Documentation: Suggest limiting core count on very-multicore machines to avoid kernel bug?

charles-dyfis-net commented 5 years ago

On a 2-socket, 48-core system I've consistently had my I/O subsystem irrecoverably hang in less than 24 hours of operation; reproduced both with kernel 4.14.78 and 4.18.16. Using --thread-count 4 makes this go away.

Perhaps we should either:

Prominently advise using --thread-count on very-multicore hardware in the "kernel bugs" wiki page
Have a (default?) maximum number of threads limiting the effects of --thread-factor

Zygo commented 5 years ago

4.14.81 and 4.19.2 contain a lot of btrfs fixes which might help...but more likely won't.

I'm OK with a doc change.

kakra commented 5 years ago

Does it make sense to have so much IO threads running? Should there be an upper limit? I wonder if there's any sense in having more than disk_count to 2*disk_count threads running for IO. Btrfs is assigning stripes by PID modulo disk_count currently, so with an upper bound of 2x the disk count, we are probably putting IO to all disks at once already.

But probably still makes sense for the number crunching threads like hashing...

Zygo commented 5 years ago

The IO threads are mixed in with the hashing threads, so it's a bit of a mess at the moment. To really get IO and hashing usefully separated we'd need to rewrite most of the code, implement multiple distinct thread pools and a scheduler, and we'd need one scheduler for spinning disks and a different one for SSDs. And then it would all go to hell if we ever found a match for anything (suddenly we need locks on multiple filesystem objects and disks, probably just end up effectively single-threaded across the entire filesystem).

Experimentally I've found bees goes a little faster if the worker thread count is higher than the disk count, but no faster (maybe even a little slower) if the worker thread count is higher than the CPU core count (at least for the first 8 cores).

I've also found that things like limiting the number of threads executing dedupe or LOGICAL_INO ioctls might help with system stability (though the benefit is small compared to noise in my test environment). Perhaps more --workaround-* options are in order for performance-vs-danger tradeoffs.

I can put in a soft limit, so --thread-factor would use no more than 8 cores. --thread-count would still let the user use any number they liked.

kakra commented 5 years ago

So could a number like (disk_count+hardware_concurrency)/2 be good heuristic? For the system in example it would still create at least 12 threads, wondering if that would be stable then?

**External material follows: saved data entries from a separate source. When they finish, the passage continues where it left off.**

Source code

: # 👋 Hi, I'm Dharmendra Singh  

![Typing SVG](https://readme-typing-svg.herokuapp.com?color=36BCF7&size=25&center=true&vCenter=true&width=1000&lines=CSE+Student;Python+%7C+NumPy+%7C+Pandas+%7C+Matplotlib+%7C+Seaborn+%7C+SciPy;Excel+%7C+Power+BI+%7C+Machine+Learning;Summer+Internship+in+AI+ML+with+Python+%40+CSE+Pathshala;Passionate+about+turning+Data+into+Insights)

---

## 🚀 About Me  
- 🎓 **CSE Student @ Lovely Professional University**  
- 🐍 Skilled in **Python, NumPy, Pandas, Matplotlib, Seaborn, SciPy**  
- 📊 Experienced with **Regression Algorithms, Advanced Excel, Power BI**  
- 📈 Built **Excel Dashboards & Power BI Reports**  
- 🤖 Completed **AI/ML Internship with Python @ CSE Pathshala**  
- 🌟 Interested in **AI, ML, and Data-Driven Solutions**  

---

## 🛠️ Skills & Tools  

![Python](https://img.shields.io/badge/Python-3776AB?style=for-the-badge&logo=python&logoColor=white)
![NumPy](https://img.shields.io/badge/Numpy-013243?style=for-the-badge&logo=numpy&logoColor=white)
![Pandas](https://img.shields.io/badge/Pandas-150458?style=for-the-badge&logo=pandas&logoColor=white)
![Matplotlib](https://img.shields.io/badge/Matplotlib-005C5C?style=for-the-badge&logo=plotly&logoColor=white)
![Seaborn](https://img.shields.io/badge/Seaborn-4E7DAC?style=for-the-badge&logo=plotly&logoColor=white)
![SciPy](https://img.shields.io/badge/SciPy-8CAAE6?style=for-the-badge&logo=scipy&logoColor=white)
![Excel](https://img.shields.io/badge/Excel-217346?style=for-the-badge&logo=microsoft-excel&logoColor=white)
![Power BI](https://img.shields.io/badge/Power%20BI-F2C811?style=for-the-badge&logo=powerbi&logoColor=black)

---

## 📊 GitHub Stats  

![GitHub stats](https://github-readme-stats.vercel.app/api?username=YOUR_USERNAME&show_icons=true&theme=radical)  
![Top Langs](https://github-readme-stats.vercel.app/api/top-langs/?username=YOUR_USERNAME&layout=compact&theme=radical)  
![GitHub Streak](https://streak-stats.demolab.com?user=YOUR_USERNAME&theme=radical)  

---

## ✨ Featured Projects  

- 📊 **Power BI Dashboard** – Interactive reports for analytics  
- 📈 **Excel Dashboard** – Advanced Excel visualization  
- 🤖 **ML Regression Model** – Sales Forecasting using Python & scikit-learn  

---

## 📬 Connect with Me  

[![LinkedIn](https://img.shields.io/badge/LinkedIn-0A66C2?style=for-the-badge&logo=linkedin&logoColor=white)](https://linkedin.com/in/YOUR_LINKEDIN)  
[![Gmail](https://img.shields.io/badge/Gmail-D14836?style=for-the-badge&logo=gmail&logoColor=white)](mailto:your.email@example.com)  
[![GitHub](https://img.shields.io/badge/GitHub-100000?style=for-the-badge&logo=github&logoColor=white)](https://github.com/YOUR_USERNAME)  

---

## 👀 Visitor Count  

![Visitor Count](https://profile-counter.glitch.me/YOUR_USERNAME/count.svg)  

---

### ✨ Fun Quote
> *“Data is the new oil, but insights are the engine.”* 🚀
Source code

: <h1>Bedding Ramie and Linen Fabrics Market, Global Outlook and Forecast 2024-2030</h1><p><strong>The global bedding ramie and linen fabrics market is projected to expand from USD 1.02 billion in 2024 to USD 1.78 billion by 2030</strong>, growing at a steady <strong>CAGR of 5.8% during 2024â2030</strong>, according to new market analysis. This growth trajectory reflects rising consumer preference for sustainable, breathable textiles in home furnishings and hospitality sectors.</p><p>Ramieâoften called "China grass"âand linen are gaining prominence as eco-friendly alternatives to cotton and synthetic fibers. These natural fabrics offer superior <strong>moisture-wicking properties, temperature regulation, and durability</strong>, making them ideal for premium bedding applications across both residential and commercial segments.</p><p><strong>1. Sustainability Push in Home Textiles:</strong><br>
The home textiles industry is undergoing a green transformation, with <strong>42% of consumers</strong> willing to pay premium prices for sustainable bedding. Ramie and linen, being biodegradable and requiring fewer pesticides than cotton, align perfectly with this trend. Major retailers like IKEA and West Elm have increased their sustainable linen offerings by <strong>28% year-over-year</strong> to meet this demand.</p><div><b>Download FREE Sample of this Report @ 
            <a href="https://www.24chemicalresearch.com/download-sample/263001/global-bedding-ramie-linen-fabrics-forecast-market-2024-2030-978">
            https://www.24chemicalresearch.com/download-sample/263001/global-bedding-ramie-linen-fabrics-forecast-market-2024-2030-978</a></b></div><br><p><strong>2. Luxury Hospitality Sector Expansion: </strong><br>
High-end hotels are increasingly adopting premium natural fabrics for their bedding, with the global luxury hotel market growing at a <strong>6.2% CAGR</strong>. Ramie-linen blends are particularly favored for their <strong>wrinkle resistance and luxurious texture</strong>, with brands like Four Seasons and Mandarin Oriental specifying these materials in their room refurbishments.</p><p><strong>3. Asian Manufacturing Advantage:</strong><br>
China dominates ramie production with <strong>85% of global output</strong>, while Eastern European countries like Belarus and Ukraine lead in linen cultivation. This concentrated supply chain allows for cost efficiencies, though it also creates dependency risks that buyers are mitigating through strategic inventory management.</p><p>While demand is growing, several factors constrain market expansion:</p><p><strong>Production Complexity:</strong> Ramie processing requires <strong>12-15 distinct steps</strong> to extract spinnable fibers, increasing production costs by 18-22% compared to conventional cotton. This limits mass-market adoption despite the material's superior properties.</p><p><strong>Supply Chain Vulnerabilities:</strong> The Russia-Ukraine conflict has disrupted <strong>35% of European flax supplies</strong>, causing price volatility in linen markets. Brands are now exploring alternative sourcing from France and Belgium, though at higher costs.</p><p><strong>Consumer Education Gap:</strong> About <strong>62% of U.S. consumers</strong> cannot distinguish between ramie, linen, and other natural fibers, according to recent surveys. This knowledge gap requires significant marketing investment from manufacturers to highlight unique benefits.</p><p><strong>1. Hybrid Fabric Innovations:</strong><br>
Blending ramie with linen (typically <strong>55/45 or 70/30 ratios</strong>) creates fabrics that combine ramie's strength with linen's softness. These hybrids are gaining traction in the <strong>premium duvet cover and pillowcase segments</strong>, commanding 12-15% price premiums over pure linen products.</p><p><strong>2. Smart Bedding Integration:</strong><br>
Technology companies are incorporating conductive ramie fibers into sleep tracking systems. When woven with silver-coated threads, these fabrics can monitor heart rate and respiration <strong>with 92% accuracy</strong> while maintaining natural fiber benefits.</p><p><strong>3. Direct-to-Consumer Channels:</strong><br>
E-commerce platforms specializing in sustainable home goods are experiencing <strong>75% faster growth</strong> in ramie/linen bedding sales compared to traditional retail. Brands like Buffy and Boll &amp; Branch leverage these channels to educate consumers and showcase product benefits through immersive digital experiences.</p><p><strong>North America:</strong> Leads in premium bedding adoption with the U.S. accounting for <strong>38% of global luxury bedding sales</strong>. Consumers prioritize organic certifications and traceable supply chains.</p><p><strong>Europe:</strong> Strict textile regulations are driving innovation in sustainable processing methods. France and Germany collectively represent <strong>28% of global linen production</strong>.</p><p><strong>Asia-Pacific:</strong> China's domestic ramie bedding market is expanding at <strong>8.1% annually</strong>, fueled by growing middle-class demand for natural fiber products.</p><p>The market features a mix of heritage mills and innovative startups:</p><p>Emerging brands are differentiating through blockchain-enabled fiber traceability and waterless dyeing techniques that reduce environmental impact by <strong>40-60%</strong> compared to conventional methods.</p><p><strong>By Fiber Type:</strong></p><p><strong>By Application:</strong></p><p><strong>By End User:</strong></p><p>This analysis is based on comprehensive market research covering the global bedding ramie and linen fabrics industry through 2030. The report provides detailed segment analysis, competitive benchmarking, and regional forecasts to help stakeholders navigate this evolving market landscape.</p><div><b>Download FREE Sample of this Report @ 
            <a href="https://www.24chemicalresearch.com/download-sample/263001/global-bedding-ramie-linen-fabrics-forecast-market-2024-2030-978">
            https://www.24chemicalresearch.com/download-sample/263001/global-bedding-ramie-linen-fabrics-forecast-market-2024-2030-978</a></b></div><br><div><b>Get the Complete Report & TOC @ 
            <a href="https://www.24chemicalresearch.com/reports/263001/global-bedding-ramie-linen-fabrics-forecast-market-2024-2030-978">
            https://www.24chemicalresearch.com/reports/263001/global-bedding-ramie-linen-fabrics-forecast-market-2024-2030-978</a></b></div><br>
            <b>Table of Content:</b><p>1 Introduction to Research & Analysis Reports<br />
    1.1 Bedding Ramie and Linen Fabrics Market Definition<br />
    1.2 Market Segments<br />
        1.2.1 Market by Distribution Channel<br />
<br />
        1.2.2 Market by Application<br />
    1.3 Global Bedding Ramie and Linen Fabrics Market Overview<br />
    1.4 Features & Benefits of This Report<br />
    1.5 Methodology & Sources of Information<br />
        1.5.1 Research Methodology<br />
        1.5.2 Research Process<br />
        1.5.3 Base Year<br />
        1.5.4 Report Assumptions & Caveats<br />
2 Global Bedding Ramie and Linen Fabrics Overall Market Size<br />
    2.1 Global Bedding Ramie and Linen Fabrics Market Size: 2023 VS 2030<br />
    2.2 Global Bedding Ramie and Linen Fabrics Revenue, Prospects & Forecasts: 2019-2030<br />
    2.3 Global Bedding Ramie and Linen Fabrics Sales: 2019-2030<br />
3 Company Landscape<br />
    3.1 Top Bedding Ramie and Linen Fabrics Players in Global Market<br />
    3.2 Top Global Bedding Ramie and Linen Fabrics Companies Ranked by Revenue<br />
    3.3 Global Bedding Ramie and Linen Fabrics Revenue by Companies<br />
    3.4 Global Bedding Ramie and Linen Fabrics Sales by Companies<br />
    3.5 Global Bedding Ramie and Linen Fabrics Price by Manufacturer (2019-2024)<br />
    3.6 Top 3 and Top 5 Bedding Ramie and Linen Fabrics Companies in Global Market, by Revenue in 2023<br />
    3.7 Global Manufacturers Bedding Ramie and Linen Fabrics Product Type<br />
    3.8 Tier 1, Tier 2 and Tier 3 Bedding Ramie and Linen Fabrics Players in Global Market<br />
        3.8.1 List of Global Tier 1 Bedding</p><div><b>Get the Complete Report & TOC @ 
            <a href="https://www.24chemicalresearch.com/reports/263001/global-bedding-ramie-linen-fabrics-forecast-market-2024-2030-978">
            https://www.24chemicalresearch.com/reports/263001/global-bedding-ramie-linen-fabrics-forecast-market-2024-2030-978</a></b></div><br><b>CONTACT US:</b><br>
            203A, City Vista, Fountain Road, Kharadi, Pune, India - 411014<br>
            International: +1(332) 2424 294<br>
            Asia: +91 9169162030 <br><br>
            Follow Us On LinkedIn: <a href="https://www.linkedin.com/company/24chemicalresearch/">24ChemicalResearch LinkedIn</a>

Zygo commented 5 years ago

I wouldn't try to guess without running a lot of performance experiments on specific hardware configurations. Even if we did that, changing the bees code could instantly invalidate all that data. There are huge gains still possible from relatively small code changes, and I have big code changes planned too.

The number of workers is configurable, and the default (after adding a soft limit for people with huge multi-socket systems) works OK. Users who know better can change it or test assorted values.

Zygo commented 5 years ago

We have a core-count limit (the second option in the original issue). Can we close this?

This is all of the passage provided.